1.4. Voorafgaand aan de zitting heeft de curator van [schuldeiser] een zienswijze met bijlagen overgelegd.

1.5. [verzoekster] heeft voorafgaand aan de zitting nadere stukken overgelegd, namelijk een balans en winst- en verliesrekening per 1 juni 2025, een jaarrekening 2023 en een liquiditeitsprognose juli – oktober 2025.

1.6. De rechtbank heeft ter zitting de uitspraak vastgesteld op 8 juli 2025 of zoveel eerder als mogelijk is.

2 Het verzoek en de onderbouwing daarvan

Achtergrond

2.1. [verzoekster] is een beleggingsmaatschappij die zich bezighoudt met de verkrijging, de vervreemding, het beheer en de verhuur van onroerend goed. [verzoekster] is sinds eind 2022 eigenaresse van tien appartementen in [vestigingsplaats] . Deze appartementen zijn tot op heden nog niet geheel afgebouwd. [verzoekster] had de intentie om de appartementen na het afbouwen daarvan, te verhuren en daarmee inkomsten te genereren.

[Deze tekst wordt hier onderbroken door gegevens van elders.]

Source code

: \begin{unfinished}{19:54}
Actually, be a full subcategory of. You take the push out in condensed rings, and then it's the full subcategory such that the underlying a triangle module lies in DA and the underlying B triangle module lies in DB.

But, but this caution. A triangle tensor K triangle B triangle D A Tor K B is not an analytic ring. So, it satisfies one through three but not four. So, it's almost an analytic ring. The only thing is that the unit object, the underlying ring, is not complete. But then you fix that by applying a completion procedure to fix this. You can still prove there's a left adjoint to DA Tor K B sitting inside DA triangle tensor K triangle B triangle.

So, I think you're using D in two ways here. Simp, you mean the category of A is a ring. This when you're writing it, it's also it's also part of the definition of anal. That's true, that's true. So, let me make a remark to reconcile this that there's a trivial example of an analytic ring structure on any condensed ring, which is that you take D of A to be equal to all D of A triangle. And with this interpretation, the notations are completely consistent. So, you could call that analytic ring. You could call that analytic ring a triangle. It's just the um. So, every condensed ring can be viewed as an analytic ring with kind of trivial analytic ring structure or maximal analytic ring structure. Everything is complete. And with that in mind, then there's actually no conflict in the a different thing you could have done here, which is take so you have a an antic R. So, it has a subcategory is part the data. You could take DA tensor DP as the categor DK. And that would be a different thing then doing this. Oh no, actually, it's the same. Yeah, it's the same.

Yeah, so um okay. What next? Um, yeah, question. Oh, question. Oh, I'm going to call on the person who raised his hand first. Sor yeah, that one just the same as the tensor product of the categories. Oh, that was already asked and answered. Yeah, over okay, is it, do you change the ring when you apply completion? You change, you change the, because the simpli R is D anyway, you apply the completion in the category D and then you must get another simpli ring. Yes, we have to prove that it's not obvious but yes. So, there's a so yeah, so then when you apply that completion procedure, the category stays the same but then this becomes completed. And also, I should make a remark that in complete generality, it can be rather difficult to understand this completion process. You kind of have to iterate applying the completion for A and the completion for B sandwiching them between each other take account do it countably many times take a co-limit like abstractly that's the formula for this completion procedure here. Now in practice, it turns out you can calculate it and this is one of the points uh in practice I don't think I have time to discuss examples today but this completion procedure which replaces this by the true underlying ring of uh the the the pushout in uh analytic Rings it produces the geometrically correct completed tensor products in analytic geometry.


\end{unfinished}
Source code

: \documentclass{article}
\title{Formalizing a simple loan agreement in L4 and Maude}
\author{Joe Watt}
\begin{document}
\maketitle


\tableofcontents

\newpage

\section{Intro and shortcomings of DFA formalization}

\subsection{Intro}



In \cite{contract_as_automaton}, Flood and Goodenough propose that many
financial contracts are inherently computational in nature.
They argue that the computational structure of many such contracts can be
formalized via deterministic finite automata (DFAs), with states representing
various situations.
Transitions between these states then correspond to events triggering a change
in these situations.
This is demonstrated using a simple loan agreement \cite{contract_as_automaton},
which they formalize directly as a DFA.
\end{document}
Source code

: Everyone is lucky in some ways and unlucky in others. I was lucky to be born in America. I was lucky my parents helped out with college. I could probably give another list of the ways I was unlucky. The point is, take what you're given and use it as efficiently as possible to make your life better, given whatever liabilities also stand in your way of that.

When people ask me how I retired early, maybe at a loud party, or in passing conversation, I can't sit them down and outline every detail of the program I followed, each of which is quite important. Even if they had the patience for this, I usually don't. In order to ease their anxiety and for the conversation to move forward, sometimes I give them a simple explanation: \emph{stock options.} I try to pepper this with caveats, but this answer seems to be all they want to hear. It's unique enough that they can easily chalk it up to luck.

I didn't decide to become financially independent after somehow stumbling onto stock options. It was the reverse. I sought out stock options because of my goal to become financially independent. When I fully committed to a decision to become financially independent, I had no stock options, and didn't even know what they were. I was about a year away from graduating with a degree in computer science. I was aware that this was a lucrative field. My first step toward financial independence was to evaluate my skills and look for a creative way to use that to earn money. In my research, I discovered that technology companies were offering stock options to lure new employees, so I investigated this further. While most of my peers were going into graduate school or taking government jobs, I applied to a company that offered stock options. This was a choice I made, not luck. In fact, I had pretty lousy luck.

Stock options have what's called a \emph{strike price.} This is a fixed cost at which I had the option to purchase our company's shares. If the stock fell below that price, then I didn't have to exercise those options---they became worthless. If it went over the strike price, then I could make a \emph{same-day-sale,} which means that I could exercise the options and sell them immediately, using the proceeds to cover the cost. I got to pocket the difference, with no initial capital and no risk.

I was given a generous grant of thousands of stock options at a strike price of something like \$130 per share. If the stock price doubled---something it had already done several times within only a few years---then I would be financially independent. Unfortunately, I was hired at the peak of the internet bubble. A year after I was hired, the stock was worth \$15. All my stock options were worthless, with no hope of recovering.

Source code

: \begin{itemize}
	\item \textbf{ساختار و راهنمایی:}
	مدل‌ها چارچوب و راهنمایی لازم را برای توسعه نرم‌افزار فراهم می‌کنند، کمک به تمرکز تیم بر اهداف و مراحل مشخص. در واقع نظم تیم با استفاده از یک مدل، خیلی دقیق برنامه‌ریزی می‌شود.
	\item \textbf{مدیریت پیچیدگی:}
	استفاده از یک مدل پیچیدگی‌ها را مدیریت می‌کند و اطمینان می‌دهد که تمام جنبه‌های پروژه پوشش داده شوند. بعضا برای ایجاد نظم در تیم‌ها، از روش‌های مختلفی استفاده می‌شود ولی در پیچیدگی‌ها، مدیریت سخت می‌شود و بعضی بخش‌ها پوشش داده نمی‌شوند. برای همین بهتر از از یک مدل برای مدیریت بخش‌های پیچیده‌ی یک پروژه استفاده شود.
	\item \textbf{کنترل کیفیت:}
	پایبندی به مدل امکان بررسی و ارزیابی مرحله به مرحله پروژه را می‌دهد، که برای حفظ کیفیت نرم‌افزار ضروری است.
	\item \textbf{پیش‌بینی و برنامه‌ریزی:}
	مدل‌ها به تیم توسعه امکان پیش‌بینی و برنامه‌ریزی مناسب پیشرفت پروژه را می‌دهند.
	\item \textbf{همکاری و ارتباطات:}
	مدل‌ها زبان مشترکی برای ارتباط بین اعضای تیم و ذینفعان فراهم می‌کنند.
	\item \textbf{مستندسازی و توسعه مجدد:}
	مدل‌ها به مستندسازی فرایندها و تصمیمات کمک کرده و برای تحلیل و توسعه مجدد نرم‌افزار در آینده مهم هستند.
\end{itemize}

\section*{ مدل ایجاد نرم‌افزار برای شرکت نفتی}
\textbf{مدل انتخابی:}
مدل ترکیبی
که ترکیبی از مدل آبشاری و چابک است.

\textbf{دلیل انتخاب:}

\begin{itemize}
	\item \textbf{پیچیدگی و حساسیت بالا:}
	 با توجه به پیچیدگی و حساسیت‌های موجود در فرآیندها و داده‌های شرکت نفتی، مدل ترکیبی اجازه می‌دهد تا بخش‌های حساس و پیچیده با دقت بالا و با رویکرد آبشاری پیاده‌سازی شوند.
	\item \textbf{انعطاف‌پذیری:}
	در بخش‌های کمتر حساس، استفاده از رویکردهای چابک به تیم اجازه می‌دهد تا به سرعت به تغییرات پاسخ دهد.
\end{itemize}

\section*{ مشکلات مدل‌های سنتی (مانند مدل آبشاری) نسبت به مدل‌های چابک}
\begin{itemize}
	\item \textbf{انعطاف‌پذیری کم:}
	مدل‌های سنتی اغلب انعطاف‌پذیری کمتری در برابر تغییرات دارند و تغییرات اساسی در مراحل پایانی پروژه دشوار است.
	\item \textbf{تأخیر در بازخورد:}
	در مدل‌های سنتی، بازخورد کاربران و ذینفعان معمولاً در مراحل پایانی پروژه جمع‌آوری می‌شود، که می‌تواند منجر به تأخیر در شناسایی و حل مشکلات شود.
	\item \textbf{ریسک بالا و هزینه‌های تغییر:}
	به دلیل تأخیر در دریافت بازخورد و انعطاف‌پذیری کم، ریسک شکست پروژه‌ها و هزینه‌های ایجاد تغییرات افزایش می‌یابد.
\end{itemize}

2.2. [schuldeiser] is door [verzoekster] ingeschakeld om voornoemde appartementen af te bouwen en is hiermee begin 2023 gestart. Op enig moment is een geschil ontstaan tussen [verzoekster] en [schuldeiser] als gevolg waarvan [verzoekster] haar betalingsverplichting heeft opgeschort en [schuldeiser] een retentierecht is gaan uitoefenen op de appartementen van [verzoekster] . Bij vonnis van 25 oktober 2024 van de Raad van Arbitrage is [verzoekster] , onder meer, veroordeeld om een bedrag van € 293.674,32 aan [schuldeiser] te betalen. [verzoekster] is in hoger beroep gegaan tegen deze uitspraak. Dit hoger beroep heeft tot op heden nog niet gediend.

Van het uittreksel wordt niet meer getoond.